PROVIDED MATERIAL Start Marker
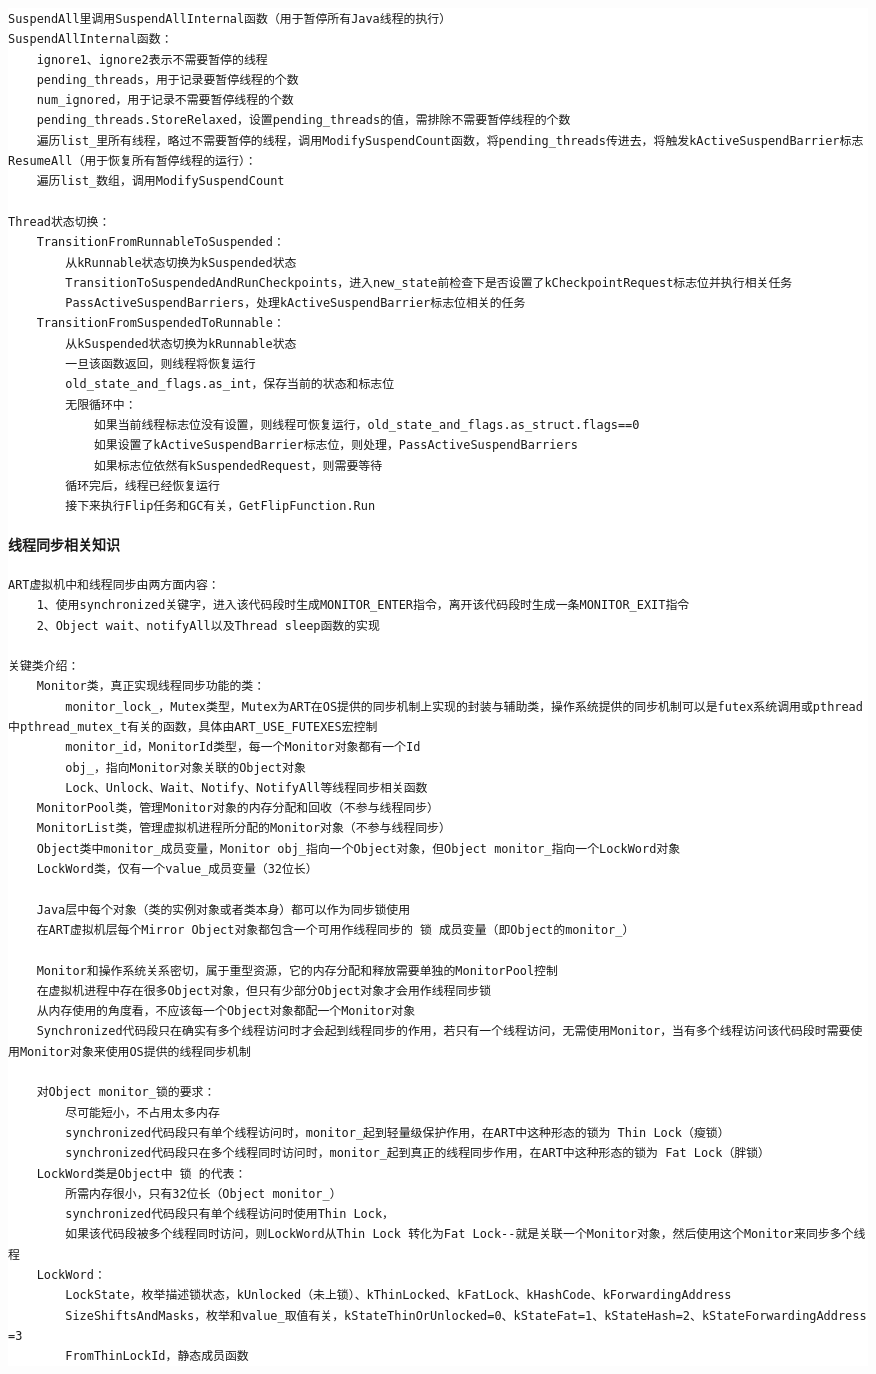     SuspendAll里调用SuspendAllInternal函数（用于暂停所有Java线程的执行）
    SuspendAllInternal函数：
        ignore1、ignore2表示不需要暂停的线程
        pending_threads，用于记录要暂停线程的个数
        num_ignored，用于记录不需要暂停线程的个数
        pending_threads.StoreRelaxed，设置pending_threads的值，需排除不需要暂停线程的个数
        遍历list_里所有线程，略过不需要暂停的线程，调用ModifySuspendCount函数，将pending_threads传进去，将触发kActiveSuspendBarrier标志
    ResumeAll（用于恢复所有暂停线程的运行）：
        遍历list_数组，调用ModifySuspendCount
    
    Thread状态切换：
        TransitionFromRunnableToSuspended：
            从kRunnable状态切换为kSuspended状态
            TransitionToSuspendedAndRunCheckpoints，进入new_state前检查下是否设置了kCheckpointRequest标志位并执行相关任务
            PassActiveSuspendBarriers，处理kActiveSuspendBarrier标志位相关的任务
        TransitionFromSuspendedToRunnable：
            从kSuspended状态切换为kRunnable状态
            一旦该函数返回，则线程将恢复运行
            old_state_and_flags.as_int，保存当前的状态和标志位
            无限循环中：
                如果当前线程标志位没有设置，则线程可恢复运行，old_state_and_flags.as_struct.flags==0
                如果设置了kActiveSuspendBarrier标志位，则处理，PassActiveSuspendBarriers
                如果标志位依然有kSuspendedRequest，则需要等待
            循环完后，线程已经恢复运行
            接下来执行Flip任务和GC有关，GetFlipFunction.Run
          
#### 线程同步相关知识

    ART虚拟机中和线程同步由两方面内容：
        1、使用synchronized关键字，进入该代码段时生成MONITOR_ENTER指令，离开该代码段时生成一条MONITOR_EXIT指令
        2、Object wait、notifyAll以及Thread sleep函数的实现
    
    关键类介绍：
        Monitor类，真正实现线程同步功能的类：
            monitor_lock_，Mutex类型，Mutex为ART在OS提供的同步机制上实现的封装与辅助类，操作系统提供的同步机制可以是futex系统调用或pthread中pthread_mutex_t有关的函数，具体由ART_USE_FUTEXES宏控制
            monitor_id，MonitorId类型，每一个Monitor对象都有一个Id
            obj_，指向Monitor对象关联的Object对象
            Lock、Unlock、Wait、Notify、NotifyAll等线程同步相关函数
        MonitorPool类，管理Monitor对象的内存分配和回收（不参与线程同步）
        MonitorList类，管理虚拟机进程所分配的Monitor对象（不参与线程同步）
        Object类中monitor_成员变量，Monitor obj_指向一个Object对象，但Object monitor_指向一个LockWord对象
        LockWord类，仅有一个value_成员变量（32位长）
        
        Java层中每个对象（类的实例对象或者类本身）都可以作为同步锁使用
        在ART虚拟机层每个Mirror Object对象都包含一个可用作线程同步的 锁 成员变量（即Object的monitor_）
        
        Monitor和操作系统关系密切，属于重型资源，它的内存分配和释放需要单独的MonitorPool控制
        在虚拟机进程中存在很多Object对象，但只有少部分Object对象才会用作线程同步锁
        从内存使用的角度看，不应该每一个Object对象都配一个Monitor对象
        Synchronized代码段只在确实有多个线程访问时才会起到线程同步的作用，若只有一个线程访问，无需使用Monitor，当有多个线程访问该代码段时需要使用Monitor对象来使用OS提供的线程同步机制
        
        对Object monitor_锁的要求：
            尽可能短小，不占用太多内存
            synchronized代码段只有单个线程访问时，monitor_起到轻量级保护作用，在ART中这种形态的锁为 Thin Lock（瘦锁）
            synchronized代码段只在多个线程同时访问时，monitor_起到真正的线程同步作用，在ART中这种形态的锁为 Fat Lock（胖锁）
        LockWord类是Object中 锁 的代表：
            所需内存很小，只有32位长（Object monitor_）
            synchronized代码段只有单个线程访问时使用Thin Lock，
            如果该代码段被多个线程同时访问，则LockWord从Thin Lock 转化为Fat Lock--就是关联一个Monitor对象，然后使用这个Monitor来同步多个线程
        LockWord：
            LockState，枚举描述锁状态，kUnlocked（未上锁）、kThinLocked、kFatLock、kHashCode、kForwardingAddress
            SizeShiftsAndMasks，枚举和value_取值有关，kStateThinOrUnlocked=0、kStateFat=1、kStateHash=2、kStateForwardingAddress=3
            FromThinLockId，静态成员函数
PROVIDED MATERIAL End Marker
TASK TO COMPLETE ::
Show every line of the listing that includes the word "不参与线程同步".

ANSWER TO THIS EXERCISE ::
        MonitorPool类，管理Monitor对象的内存分配和回收（不参与线程同步）
        MonitorList类，管理虚拟机进程所分配的Monitor对象（不参与线程同步）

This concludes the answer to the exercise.